There was every reason to hope Roman River might be the ubiquitous ‘steering job’, as Smith explains. “We all really fancied the horse as he’d been working really well with Dark Power leading up to the Saudi race,” he says.
“It was funny but, I was sat in the office having a coffee with him the other day and happened to say: ‘Hell, Terry, Gerald isn’t going to be fit to ride until next week and I don’t have a jockey for Roman River, I think you’ll have to get your licence out again!’
“He just said, ‘Yes all right, I’ll go to the racing club today – I’ve already had a medical!’ Well, he rides six or seven horses a morning and he is very fit, so I thought why not?
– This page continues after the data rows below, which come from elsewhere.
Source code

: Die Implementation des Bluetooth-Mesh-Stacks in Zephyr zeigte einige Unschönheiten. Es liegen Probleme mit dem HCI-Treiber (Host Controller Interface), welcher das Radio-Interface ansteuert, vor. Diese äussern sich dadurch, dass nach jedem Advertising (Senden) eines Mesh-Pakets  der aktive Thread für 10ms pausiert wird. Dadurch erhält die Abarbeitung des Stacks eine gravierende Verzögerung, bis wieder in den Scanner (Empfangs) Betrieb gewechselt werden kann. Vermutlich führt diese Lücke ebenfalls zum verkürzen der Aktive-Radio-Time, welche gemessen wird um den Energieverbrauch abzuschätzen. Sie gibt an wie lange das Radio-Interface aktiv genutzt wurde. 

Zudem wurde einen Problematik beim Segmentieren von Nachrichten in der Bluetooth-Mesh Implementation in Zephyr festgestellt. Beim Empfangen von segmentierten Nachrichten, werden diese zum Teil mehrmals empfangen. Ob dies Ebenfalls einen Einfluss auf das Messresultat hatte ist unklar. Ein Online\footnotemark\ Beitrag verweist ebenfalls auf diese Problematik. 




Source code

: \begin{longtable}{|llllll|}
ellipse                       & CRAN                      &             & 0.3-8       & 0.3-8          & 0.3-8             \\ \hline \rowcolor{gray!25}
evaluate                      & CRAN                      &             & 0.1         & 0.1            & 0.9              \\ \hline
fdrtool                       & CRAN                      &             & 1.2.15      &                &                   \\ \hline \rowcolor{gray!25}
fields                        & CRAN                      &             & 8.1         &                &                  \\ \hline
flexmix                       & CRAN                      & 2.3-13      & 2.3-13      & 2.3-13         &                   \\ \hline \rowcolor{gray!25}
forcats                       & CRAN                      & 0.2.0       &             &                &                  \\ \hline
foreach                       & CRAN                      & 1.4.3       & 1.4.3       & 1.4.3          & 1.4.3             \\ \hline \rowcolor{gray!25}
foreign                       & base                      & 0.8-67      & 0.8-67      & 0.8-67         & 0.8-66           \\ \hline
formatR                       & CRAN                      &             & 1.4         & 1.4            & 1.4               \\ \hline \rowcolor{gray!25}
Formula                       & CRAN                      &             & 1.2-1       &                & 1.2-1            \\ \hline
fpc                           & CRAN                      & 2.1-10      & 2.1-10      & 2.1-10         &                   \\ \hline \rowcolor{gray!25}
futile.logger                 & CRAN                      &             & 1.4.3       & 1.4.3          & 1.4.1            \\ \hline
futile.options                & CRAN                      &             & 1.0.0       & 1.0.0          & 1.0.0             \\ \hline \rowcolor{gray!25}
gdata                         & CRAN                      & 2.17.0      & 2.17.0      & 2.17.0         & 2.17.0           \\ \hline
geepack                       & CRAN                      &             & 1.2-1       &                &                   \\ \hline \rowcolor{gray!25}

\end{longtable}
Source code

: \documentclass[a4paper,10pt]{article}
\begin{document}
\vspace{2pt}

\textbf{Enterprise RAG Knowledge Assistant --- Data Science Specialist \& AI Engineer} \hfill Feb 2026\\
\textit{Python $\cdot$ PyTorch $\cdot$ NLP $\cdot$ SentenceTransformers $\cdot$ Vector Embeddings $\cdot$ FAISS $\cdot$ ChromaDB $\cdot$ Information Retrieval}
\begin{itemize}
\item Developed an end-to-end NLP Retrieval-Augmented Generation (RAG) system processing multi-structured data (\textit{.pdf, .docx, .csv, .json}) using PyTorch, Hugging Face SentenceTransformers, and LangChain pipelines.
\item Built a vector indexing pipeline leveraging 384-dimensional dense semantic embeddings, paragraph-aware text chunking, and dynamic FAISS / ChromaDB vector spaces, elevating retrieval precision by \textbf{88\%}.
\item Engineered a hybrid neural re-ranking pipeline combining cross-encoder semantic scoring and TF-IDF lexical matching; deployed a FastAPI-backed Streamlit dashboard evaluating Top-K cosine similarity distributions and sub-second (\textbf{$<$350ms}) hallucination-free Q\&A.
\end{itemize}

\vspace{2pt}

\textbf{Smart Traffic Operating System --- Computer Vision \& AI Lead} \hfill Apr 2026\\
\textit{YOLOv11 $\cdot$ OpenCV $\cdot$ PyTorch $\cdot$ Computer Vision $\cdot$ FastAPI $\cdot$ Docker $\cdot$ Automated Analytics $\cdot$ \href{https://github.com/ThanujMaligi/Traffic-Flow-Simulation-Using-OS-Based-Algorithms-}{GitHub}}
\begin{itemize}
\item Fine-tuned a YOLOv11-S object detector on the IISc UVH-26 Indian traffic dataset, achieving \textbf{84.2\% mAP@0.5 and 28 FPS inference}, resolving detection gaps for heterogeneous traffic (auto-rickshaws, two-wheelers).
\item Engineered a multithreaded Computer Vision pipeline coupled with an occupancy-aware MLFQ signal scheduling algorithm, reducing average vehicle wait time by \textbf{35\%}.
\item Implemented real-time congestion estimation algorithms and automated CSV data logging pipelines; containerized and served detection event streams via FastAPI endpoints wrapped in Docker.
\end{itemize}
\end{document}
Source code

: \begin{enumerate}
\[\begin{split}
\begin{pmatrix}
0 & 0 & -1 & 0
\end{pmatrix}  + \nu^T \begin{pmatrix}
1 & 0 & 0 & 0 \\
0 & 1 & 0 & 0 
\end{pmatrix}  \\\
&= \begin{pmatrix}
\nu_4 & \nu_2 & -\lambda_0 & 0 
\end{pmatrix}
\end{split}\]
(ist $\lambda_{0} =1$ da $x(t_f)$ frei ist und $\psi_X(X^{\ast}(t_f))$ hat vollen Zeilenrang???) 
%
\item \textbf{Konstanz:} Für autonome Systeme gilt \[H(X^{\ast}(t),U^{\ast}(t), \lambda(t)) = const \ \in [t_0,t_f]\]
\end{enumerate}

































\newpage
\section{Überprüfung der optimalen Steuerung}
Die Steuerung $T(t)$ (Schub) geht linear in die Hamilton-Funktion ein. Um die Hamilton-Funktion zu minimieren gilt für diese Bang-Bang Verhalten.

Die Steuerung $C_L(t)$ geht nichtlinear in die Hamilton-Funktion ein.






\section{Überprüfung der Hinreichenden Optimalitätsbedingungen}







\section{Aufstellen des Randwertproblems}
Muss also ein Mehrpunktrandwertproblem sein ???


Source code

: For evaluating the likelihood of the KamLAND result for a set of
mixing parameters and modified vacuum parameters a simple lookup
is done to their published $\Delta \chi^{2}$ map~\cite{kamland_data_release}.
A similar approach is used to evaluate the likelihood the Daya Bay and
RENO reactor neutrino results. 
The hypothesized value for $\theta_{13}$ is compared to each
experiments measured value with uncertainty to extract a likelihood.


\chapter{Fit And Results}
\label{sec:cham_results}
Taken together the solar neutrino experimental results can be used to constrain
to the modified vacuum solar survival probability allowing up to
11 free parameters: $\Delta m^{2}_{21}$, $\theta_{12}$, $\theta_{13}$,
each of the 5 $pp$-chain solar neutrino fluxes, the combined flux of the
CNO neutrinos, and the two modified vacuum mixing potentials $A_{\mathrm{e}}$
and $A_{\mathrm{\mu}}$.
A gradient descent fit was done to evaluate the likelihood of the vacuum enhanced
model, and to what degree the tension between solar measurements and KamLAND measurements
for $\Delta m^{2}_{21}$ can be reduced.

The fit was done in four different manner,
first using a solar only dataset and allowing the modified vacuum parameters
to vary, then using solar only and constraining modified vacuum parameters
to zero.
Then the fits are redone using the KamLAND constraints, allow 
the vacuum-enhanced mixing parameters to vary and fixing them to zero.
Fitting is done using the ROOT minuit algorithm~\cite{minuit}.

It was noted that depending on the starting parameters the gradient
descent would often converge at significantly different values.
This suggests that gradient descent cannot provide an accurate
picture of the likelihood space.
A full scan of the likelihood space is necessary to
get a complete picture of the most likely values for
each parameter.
He’s one of the best judges of a race I know and he gave the horse a cracking ride.”
However, although Roman River won well enough in the end, it wasn’t quite as straightforward as everyone expected before a two-length verdict over a dogged runner-up in Likethelook.
“It was harder than we thought,” admits Cain. “He dominated the other horse in the final furlong and that one dropped away but I did think he’d take me further into the race but it wasn’t too bad. He won well in the end and I only had to give him two backhanders – which was lucky, because I don’t think I could’ve used my stick properly!”
‘It was harder than we thought’
Cain now lives in Bahrain – albeit with an annual three-month holiday to visit family and friends in Epsom and use his property in Thailand. He claims he did not succumb to too many butterflies on this unlikely comeback effort.
“I really wasn’t nervous – there wasn’t time and there was too much going on,” he says. “But at the start everything was going through my head. Just doing the basic things – girthing and trying to get the leathers right. They weren’t at my length and I couldn’t get them right.
“I just had to make sure I got away quickly because I wanted the rail,” he goes on. “That was the main thing and the horse did it fine – he was so quick out of the gates. Then it was all about getting the fractions right, not going too quick.”
No problems on that score, despite a little bit of huffing and puffing. Presumably from both horse and rider.